Supersymmetric IIB Matrix Models from Space-time Uncertainty Principle and Topological Symmetry

TL;DR

This paper derives a space-time uncertainty relation from topological field theory and constructs a new matrix model that reduces to known IIB superstring models under supersymmetry constraints, highlighting the emergence of nontrivial dynamics.

Contribution

It introduces a novel matrix model based on topological symmetry and space-time uncertainty principles, connecting to established IIB superstring models.

Findings

Derivation of space-time uncertainty relation from topological symmetry breakdown.

Construction of a new matrix model incorporating spinor fields and topological symmetry.
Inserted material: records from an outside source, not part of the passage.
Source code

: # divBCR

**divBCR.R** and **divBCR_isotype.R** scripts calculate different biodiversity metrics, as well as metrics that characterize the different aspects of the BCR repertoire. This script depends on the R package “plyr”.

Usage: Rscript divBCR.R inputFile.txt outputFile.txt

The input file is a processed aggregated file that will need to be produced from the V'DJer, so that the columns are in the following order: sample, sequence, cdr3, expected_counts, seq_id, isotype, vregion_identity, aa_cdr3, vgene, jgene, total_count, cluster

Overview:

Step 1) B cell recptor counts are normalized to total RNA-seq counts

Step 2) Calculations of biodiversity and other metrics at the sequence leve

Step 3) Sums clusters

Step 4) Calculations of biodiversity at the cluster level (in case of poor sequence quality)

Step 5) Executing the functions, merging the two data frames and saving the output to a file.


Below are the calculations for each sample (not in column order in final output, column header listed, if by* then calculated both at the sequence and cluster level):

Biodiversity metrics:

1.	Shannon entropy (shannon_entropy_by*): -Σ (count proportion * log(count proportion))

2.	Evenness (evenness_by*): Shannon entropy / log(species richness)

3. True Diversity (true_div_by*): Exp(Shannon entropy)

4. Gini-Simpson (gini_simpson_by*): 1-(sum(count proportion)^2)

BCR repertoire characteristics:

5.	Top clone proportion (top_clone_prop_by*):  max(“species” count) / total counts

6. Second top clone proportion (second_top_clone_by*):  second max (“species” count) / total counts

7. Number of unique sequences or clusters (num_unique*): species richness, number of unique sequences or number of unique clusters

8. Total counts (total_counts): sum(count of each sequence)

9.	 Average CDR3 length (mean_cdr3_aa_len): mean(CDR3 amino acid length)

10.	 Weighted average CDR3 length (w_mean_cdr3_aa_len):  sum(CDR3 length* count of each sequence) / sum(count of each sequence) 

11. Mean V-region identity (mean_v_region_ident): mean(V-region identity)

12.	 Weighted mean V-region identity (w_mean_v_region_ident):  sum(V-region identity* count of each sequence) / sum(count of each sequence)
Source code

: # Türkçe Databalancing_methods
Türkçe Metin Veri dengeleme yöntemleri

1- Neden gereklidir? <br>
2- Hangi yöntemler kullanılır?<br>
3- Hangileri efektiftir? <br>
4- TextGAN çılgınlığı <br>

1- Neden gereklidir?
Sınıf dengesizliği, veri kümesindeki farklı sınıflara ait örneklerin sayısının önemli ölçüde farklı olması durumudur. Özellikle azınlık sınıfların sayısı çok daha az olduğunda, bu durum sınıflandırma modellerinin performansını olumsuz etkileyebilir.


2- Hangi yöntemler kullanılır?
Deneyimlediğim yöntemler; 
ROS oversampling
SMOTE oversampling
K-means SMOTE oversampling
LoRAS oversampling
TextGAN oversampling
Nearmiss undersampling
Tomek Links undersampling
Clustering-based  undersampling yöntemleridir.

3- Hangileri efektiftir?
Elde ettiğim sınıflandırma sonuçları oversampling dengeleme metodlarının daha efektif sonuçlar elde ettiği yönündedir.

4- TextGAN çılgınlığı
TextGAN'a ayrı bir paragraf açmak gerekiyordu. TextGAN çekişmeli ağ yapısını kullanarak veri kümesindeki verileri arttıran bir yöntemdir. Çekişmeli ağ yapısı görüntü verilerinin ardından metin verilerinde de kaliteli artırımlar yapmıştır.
Reduction of the new model to IKKT and Yoneya models under N=2 supersymmetry.

Abstract

Starting with topological field theory, we derive space-time uncertainty relation proposed by Yoneya through breakdown of topological symmetry in the large $N$ matrix model. Next, on the basis of only two basic principles, those are, generalized space-time uncertainty principle containing spinor field and topological symmetry, we construct a new matrix model. If we furthermore impose a requirement of N=2 supersymmetry, this new matrix model exactly reduces to the IKKT model or the Yoneya model for IIB superstring depending on an appropriate choice for a scalar function. A key feature of these formulations is an appearance of the nontrivial "dynamical" theory through breakdown of topological symmetry in the matrix model. It is closely examined why the nontrivial "dynamical" theory appears from the trivial topological field theory.